朝食と喫茶

アングロインディアンな朝食は、亜大陸どこに行っても普遍的で、それこそペーシャーワルだろうが、ダッカだろうが、デリーで食べるものと大差ない。

おまけに英領下ではなかった(とはいえ深い縁を持つこととなった)ネパールでも普通にあるし、まだ訪れたことはないがブータンでも同様だろう。加えて、英国が短期間ではあったが影響下に収めたアフガニスタンでもごく普通にブリティッシュな朝食はあるのだろう。少なくとも街なかでは。

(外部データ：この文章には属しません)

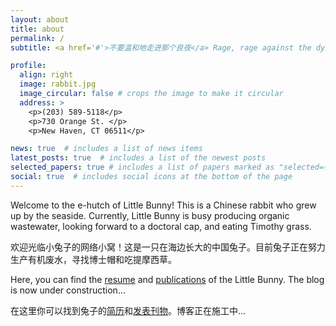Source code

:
 ```yaml
---
layout: about
title: about
permalink: /
subtitle: <a href='#'>不要温和地走进那个良夜</a> Rage, rage against the dying of the light

profile:
  align: right
  image: rabbit.jpg
  image_circular: false # crops the image to make it circular
  address: >
    <p>(203) 589-5118</p>
    <p>730 Orange St. </p>
    <p>New Haven, CT 06511</p>

news: true  # includes a list of news items
latest_posts: true  # includes a list of the newest posts
selected_papers: true # includes a list of papers marked as "selected={true}"
social: true  # includes social icons at the bottom of the page
---
```


 Welcome to the e-hutch of Little Bunny! This is a Chinese rabbit who grew up by the seaside. Currently, Little Bunny is busy producing organic wastewater, looking forward to a doctoral cap, and eating Timothy grass.

 欢迎光临小兔子的网络小窝！这是一只在海边长大的中国兔子。目前兔子正在努力生产有机废水，寻找博士帽和吃提摩西草。

 Here, you can find the [resume](https://ausar4444.github.io/cv/) and [publications](https://ausar4444.github.io/publications/) of the Little Bunny. The blog is now under construction...

 在这里你可以找到兔子的[简历](https://ausar4444.github.io/cv/)和[发表刊物](https://ausar4444.github.io/publications/)。博客正在施工中...

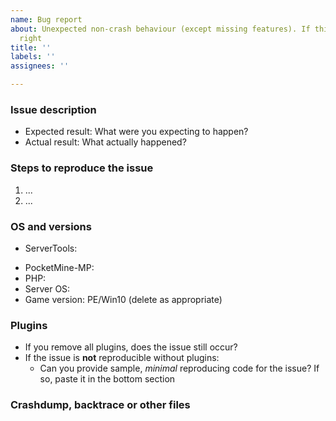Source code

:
 ```yaml
---
name: Bug report
about: Unexpected non-crash behaviour (except missing features). If this doesn’t look
  right
title: ''
labels: ''
assignees: ''

---
```


### Issue description

- Expected result: What were you expecting to happen?
- Actual result: What actually happened?

### Steps to reproduce the issue
1. ...
2. ...

### OS and versions
<!-- try the `/bcp status` command | LATEST IS NOT A VALID VERSION -->
* ServerTools:
<!-- try the `version` command | LATEST IS NOT A VALID VERSION -->
* PocketMine-MP:
* PHP:
* Server OS:
* Game version: PE/Win10 (delete as appropriate)

### Plugins
<!--- use the `plugins` command and paste the output below -->

- If you remove all plugins, does the issue still occur?
- If the issue is **not** reproducible without plugins:
  - Can you provide sample, *minimal* reproducing code for the issue? If so, paste it in the bottom section

### Crashdump, backtrace or other files
<!--- Use gist or anything else to add other files and add links here -->
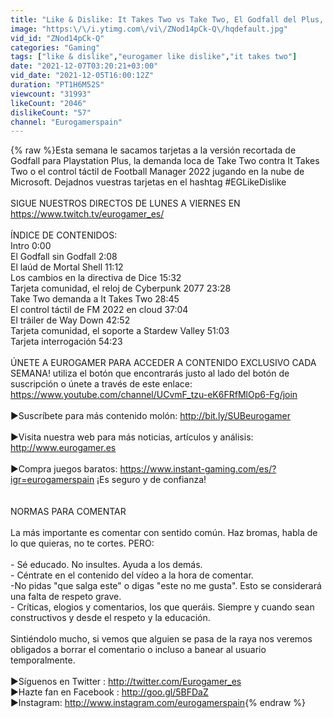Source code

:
 ```yaml
---
title: "Like & Dislike: It Takes Two vs Take Two, El Godfall del Plus, Football Manager 2022.."
image: "https:\/\/i.ytimg.com\/vi\/ZNod14pCk-Q\/hqdefault.jpg"
vid_id: "ZNod14pCk-Q"
categories: "Gaming"
tags: ["like & dislike","eurogamer like dislike","it takes two"]
date: "2021-12-07T03:20:21+03:00"
vid_date: "2021-12-05T16:00:12Z"
duration: "PT1H6M52S"
viewcount: "31993"
likeCount: "2046"
dislikeCount: "57"
channel: "Eurogamerspain"
---
```

{% raw %}Esta semana le sacamos tarjetas a la versión recortada de Godfall para Playstation Plus, la demanda loca de Take Two contra It Takes Two o el control táctil de Football Manager 2022 jugando en la nube de Microsoft. Dejadnos vuestras tarjetas en el hashtag #EGLikeDislike <br /><br />SIGUE NUESTROS DIRECTOS DE LUNES A VIERNES EN <a rel="nofollow" target="blank" href="https://www.twitch.tv/eurogamer_es/">https://www.twitch.tv/eurogamer_es/</a><br /><br />ÍNDICE DE CONTENIDOS:<br />Intro 0:00<br />El Godfall sin Godfall 2:08<br />El laúd de Mortal Shell 11:12<br />Los cambios en la directiva de Dice 15:32<br />Tarjeta comunidad, el reloj de Cyberpunk 2077 23:28<br />Take Two demanda a It Takes Two 28:45<br />El control táctil de FM 2022 en cloud 37:04<br />El tráiler de Way Down 42:52<br />Tarjeta comunidad, el soporte a Stardew Valley 51:03<br />Tarjeta interrogación 54:23<br /><br />ÚNETE A EUROGAMER PARA ACCEDER A CONTENIDO EXCLUSIVO CADA SEMANA! utiliza el botón que encontrarás justo al lado del botón de suscripción o únete a través de este enlace: <a rel="nofollow" target="blank" href="https://www.youtube.com/channel/UCvmF_tzu-eK6FRfMlOp6-Fg/join">https://www.youtube.com/channel/UCvmF_tzu-eK6FRfMlOp6-Fg/join</a><br /><br />►Suscríbete para más contenido molón: <a rel="nofollow" target="blank" href="http://bit.ly/SUBeurogamer">http://bit.ly/SUBeurogamer</a><br /><br />►Visita nuestra web para más noticias, artículos y análisis: <a rel="nofollow" target="blank" href="http://www.eurogamer.es">http://www.eurogamer.es</a><br /><br />►Compra juegos baratos: <a rel="nofollow" target="blank" href="https://www.instant-gaming.com/es/?igr=eurogamerspain">https://www.instant-gaming.com/es/?igr=eurogamerspain</a> ¡Es seguro y de confianza!<br /><br /><br />NORMAS PARA COMENTAR<br /><br />La más importante es comentar con sentido común. Haz bromas, habla de lo que quieras, no te cortes. PERO:<br /><br />- Sé educado. No insultes. Ayuda a los demás. <br />- Céntrate en el contenido del vídeo a la hora de comentar. <br />-No pidas &quot;que salga este&quot; o digas &quot;este no me gusta&quot;. Esto se considerará una falta de respeto grave.<br />- Críticas, elogios y comentarios, los que queráis. Siempre y cuando sean constructivos y desde el respeto y la educación.<br /><br />Sintiéndolo mucho, si vemos que alguien se pasa de la raya nos veremos obligados a borrar el comentario o incluso a banear al usuario temporalmente.<br /> <br />►Síguenos en Twitter : <a rel="nofollow" target="blank" href="http://twitter.com/Eurogamer_es">http://twitter.com/Eurogamer_es</a><br />►Hazte fan en Facebook : <a rel="nofollow" target="blank" href="http://goo.gl/5BFDaZ">http://goo.gl/5BFDaZ</a><br />►Instagram: <a rel="nofollow" target="blank" href="http://www.instagram.com/eurogamerspain">http://www.instagram.com/eurogamerspain</a>{% endraw %}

それにしても朝食アイテムばかりが、やけに広く普及して現地化するというのは面白いが、喫茶の習慣とセットで捉えるべきかもしれない。立場、地位の異なる人が会食する習慣のなかったインドで、チャーイを入れる店先で様々な人々が集い、議論が生まれた。

英領末期のカルカッタでは、当時まだ珍しかったカフェで、紅茶カップを片手に人々が社会を語り、それはインド独立への大きなうねりを後押しするとともに、そうしたインテリ層の中からは後に貧農たちと手を携えて闘おうという左翼革命思想も台頭し、その流れのひとつがナクサライト(マオイスト)勢力となった。

喫茶の習慣は、階層間の対話と議論の場を提供し、インドを大きく変えた・・・と言っても大げさではないだろう。